SOURCE MATERIAL:
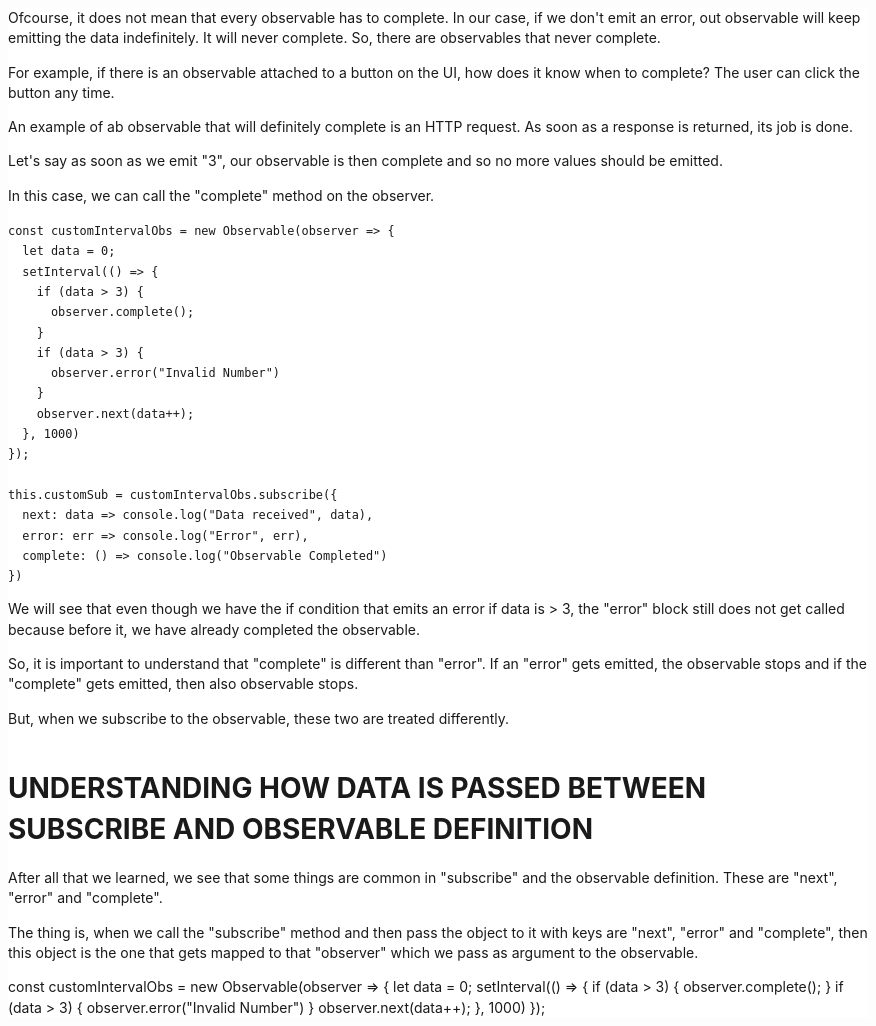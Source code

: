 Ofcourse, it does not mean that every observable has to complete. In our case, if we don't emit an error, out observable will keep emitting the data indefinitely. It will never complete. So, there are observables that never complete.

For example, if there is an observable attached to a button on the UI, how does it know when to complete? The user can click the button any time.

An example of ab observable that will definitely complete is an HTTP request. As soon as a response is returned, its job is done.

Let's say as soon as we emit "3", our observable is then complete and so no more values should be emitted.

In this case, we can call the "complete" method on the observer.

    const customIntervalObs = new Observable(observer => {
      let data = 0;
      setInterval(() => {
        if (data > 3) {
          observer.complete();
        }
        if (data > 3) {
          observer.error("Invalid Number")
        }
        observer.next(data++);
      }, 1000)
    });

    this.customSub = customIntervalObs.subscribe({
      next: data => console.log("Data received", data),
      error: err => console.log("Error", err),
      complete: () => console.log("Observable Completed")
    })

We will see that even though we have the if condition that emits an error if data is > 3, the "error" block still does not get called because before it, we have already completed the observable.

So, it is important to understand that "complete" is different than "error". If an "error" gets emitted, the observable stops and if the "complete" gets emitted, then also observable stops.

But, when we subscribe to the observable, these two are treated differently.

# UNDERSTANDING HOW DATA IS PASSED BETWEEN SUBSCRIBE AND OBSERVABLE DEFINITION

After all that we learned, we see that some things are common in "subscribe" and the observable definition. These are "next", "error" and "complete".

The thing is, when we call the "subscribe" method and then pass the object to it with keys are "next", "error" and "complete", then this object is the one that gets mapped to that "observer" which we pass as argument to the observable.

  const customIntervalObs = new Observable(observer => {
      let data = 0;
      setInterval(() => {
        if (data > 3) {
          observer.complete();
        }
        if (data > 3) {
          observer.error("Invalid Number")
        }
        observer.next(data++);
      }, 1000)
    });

==

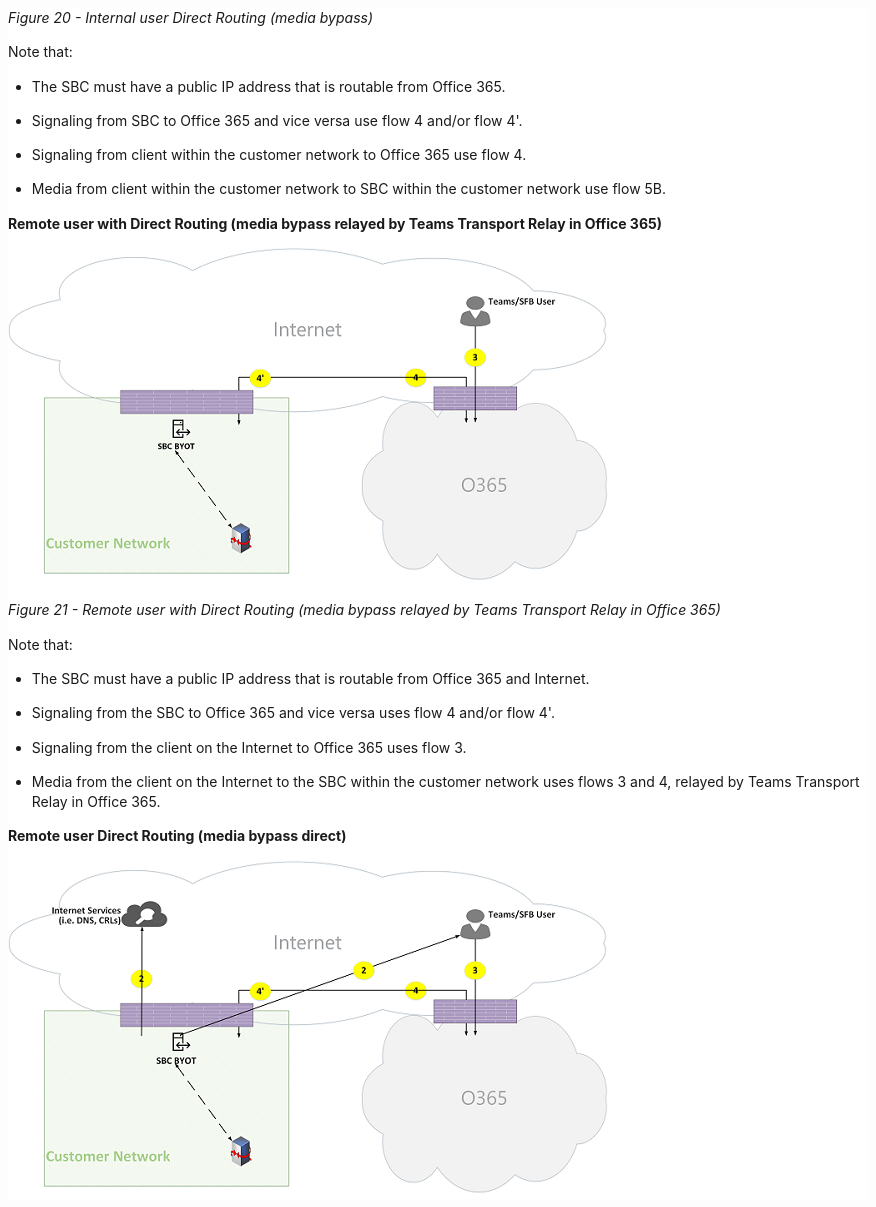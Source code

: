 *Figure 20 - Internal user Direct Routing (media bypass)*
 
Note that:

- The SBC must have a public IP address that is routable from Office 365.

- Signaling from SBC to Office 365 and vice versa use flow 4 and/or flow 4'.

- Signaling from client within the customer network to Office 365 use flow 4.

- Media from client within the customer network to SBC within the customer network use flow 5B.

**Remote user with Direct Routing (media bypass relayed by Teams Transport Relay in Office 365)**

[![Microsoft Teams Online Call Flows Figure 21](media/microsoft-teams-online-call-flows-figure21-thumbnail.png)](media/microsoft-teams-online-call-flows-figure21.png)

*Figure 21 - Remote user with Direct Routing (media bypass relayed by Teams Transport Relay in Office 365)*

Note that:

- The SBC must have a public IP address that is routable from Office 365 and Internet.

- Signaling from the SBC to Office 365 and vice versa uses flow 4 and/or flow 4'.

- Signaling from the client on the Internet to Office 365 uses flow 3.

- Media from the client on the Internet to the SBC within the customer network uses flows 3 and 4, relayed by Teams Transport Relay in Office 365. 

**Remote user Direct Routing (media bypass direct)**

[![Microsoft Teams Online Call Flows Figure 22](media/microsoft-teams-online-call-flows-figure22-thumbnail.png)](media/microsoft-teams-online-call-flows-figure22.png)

---

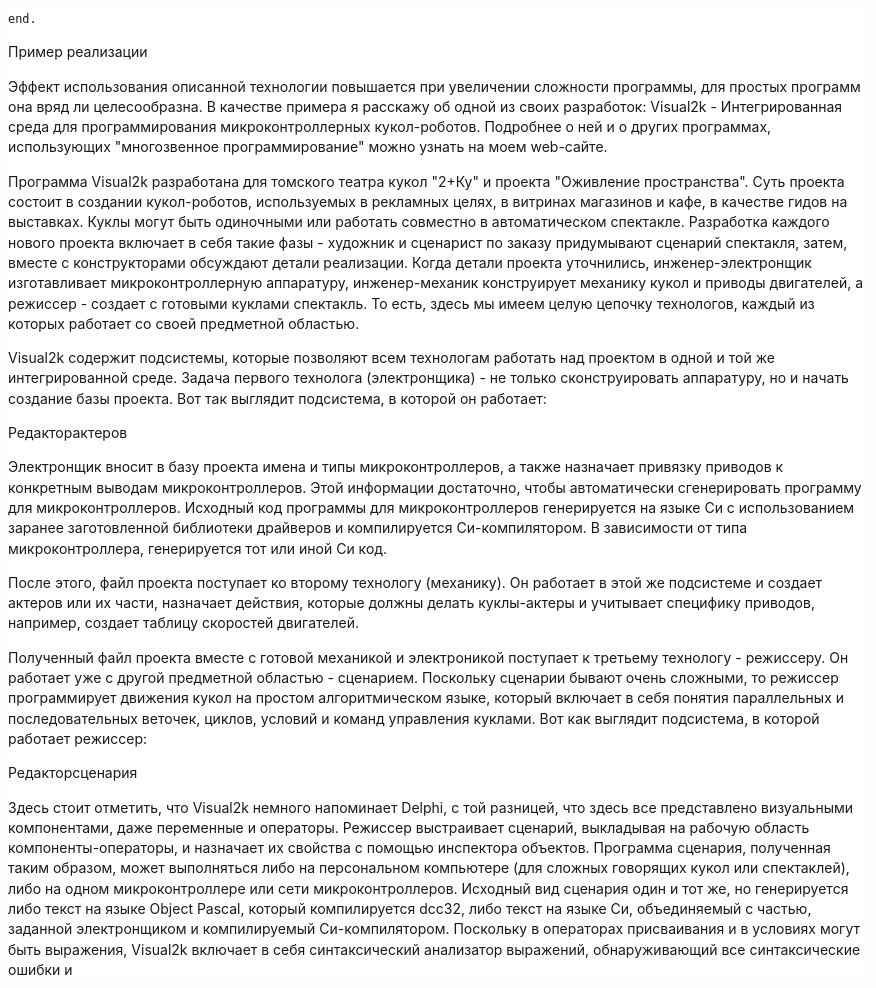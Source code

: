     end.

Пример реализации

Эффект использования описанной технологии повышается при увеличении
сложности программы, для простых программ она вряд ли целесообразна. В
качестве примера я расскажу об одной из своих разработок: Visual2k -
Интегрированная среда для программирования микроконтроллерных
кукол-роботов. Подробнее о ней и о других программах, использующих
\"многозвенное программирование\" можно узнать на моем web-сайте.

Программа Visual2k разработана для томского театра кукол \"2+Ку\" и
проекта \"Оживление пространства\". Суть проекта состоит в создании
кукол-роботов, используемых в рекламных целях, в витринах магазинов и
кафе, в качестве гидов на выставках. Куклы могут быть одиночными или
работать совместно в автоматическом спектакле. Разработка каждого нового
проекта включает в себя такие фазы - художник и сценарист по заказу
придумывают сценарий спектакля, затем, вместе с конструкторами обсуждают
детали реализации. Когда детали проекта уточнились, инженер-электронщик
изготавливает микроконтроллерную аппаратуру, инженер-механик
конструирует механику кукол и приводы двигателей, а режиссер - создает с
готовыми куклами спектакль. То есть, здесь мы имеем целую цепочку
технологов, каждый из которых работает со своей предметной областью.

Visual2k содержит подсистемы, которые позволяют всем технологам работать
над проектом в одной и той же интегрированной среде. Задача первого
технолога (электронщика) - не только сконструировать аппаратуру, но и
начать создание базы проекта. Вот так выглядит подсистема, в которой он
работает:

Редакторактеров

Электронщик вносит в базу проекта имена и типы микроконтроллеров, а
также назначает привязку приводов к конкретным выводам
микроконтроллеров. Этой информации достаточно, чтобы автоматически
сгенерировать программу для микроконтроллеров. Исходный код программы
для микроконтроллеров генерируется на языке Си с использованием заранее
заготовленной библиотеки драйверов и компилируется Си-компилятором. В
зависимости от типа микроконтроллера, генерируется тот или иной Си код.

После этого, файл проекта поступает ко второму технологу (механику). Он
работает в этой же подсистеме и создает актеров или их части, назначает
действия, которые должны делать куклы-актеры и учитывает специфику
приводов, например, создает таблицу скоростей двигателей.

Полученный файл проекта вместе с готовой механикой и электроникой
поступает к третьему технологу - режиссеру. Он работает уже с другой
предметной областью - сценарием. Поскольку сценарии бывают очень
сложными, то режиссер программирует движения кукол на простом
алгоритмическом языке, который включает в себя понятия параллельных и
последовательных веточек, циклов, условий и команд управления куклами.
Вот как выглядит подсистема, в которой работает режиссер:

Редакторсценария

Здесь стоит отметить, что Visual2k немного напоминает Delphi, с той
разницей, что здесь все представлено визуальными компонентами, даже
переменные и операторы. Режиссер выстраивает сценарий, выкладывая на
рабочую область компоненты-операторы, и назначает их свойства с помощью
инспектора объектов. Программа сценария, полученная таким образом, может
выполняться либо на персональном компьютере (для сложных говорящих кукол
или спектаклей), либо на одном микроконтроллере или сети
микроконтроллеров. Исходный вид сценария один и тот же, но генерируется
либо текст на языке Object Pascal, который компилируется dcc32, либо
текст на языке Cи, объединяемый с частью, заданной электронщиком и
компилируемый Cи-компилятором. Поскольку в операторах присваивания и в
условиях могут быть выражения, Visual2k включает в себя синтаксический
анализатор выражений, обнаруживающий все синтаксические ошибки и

PROBLEM DETAILS:
Among the lines above, repeat exactly those from the line with "алгоритмическом языке, который" to the line with "Здесь стоит отметить, что", counting both ends.

WORKED SOLUTION:
алгоритмическом языке, который включает в себя понятия параллельных и
последовательных веточек, циклов, условий и команд управления куклами.
Вот как выглядит подсистема, в которой работает режиссер:

Редакторсценария

Здесь стоит отметить, что Visual2k немного напоминает Delphi, с той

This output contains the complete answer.